The next step was to look for the source of the input leading to the increase in visual modulation inside the V2/V3 LPZ over time. Although part of the sensory input of the voxels inside the LPZ has been cut off because of the retinal lesion, neurons inside the LPZ may still receive input from visual field locations that are outside the border of the scotoma (Barton and Brewer, 2015). To test this, we compared the range of eccentricities of the voxels inside the V2/V3 LPZ before and 14 days after the lesion. We focused on the voxels whose strength of visual modulation recovered as a function of time following the lesion.
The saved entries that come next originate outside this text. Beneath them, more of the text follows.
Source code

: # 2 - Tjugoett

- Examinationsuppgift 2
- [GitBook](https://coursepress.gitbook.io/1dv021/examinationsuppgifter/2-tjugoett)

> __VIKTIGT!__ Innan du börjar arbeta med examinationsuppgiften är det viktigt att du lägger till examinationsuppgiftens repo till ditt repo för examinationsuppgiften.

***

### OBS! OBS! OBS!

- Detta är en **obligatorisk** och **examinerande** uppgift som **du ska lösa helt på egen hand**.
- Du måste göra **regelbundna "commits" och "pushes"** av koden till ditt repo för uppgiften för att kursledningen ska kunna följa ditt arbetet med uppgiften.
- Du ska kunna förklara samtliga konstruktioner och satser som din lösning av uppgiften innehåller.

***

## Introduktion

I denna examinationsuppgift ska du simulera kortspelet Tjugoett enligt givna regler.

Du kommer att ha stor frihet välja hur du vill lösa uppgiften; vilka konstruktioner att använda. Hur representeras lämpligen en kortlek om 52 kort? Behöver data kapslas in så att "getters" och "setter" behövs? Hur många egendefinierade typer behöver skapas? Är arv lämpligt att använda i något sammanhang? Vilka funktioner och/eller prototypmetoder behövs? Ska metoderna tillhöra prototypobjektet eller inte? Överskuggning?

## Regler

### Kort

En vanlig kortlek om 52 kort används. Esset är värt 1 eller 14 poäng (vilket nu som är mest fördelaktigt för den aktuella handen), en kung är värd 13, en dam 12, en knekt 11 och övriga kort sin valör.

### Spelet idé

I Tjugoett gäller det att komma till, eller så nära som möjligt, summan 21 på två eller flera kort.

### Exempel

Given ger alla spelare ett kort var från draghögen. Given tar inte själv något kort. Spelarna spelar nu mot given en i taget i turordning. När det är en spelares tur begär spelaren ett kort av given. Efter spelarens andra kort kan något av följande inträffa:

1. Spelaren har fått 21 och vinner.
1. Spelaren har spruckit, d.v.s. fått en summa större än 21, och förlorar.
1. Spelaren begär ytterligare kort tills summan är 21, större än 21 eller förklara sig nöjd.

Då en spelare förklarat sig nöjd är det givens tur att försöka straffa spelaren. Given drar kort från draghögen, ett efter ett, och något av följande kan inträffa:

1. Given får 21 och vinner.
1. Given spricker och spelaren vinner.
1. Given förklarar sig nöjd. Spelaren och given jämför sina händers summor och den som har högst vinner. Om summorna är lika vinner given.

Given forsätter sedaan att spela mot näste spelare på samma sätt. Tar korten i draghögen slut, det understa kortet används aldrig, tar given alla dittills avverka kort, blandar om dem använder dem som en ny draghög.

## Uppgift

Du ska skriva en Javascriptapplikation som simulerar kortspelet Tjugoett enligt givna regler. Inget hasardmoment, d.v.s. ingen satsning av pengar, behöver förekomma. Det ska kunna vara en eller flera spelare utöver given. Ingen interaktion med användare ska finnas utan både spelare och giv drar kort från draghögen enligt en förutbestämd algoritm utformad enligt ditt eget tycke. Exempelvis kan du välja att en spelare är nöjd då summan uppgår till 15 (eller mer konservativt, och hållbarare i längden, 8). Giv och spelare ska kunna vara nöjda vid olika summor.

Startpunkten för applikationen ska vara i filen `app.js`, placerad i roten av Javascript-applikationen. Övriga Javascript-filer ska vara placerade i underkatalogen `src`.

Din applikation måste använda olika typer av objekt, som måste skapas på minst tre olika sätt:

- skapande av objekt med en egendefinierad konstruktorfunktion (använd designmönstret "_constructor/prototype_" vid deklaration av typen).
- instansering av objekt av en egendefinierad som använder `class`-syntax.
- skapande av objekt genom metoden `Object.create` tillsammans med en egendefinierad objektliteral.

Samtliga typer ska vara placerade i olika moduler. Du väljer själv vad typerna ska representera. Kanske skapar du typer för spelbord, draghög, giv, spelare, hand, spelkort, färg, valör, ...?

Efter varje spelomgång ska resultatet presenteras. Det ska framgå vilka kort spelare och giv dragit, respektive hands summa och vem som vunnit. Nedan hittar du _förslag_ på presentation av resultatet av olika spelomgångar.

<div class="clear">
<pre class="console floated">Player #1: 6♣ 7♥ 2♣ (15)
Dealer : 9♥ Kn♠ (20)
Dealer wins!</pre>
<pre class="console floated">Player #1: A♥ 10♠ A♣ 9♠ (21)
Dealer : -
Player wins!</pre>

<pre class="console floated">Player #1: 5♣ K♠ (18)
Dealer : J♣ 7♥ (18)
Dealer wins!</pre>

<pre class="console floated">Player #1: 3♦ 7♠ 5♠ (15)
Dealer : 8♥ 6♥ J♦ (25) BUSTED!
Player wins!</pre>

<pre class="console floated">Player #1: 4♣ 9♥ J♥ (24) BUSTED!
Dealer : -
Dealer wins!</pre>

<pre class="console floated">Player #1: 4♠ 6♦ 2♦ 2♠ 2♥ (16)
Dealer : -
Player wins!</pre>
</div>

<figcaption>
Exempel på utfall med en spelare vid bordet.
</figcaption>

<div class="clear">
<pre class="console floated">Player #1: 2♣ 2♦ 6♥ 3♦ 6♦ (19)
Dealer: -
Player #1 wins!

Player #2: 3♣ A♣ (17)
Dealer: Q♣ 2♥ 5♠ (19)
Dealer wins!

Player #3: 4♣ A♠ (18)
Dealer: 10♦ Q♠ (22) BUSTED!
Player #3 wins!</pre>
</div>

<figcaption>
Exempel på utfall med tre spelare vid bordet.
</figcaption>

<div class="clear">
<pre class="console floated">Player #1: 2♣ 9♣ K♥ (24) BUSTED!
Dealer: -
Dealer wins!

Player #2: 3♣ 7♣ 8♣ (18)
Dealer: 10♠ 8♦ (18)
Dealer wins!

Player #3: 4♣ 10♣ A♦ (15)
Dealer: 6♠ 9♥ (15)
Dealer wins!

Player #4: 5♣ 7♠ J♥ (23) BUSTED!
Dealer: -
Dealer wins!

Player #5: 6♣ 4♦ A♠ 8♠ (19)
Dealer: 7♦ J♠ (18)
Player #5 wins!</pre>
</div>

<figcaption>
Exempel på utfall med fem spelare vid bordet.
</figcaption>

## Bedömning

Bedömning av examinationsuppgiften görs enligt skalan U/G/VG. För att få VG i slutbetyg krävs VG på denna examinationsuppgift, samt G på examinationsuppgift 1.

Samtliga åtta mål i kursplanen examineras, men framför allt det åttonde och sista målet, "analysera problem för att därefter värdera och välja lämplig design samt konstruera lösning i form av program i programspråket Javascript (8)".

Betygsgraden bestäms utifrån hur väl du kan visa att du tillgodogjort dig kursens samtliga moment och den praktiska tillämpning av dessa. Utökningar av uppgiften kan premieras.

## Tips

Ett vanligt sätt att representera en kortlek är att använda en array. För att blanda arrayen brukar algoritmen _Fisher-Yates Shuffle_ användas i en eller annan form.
Such voxels had low coherence (< 2 standard deviations above noise) on D1, but were modulated above noise level both before and 14 days following the lesion. For each subject, we performed the eccentricity analysis in the dominant (largest) V2/V3 LPZ, dorsal or ventral. This was compared to controls (Figure 5A) from an approximately iso-angular non-deafferented area V2 ROI in each subject (see Figure 2). Eccentricity measurements in control ROIs (Figure 5A) demonstrate the reliability of this analysis. As expected, all control ROIs showed strong correlation between eccentricities measured pre-lesion and on day 14, with slopes near one (b = 1.54, 0.98, 0.71, 0.94; R² = 0.91, 0.93, 0.79, 0.86; p < 10^–7 for M1, M2, M3 and M4, respectively, illustrated in dashed lines). Figure 5B presents the eccentricity scatter plots of voxels inside the dominant V2/V3 LPZ before and after the lesion. Voxel eccentricities pre-lesion were significantly correlated with eccentricities measured on day 14 in 3 out of 4 subjects, but slopes were significantly smaller than one (b = 0.14, 0.28, 0.52; R² = 0.17, 0.22, 0.67; p < 0.01 for M1, M3, and M4, respectively, and b = –0.05, R² = 0.0084, p = 0.56 for M2; illustrated in dashed lines). Overall, the eccentricities inside the LPZ span a wider range following the lesion compared to pre-lesion for each subject. Voxels with small eccentricity pre-lesion tend to have smaller eccentricity after the lesion, while voxels with large eccentricity pre-lesion tend to have larger eccentricity after the lesion. This suggests that neurons inside the LPZ may regain their activity by receiving input either from the foveal or the peripheral border of the LPZ, depending on which one is closer.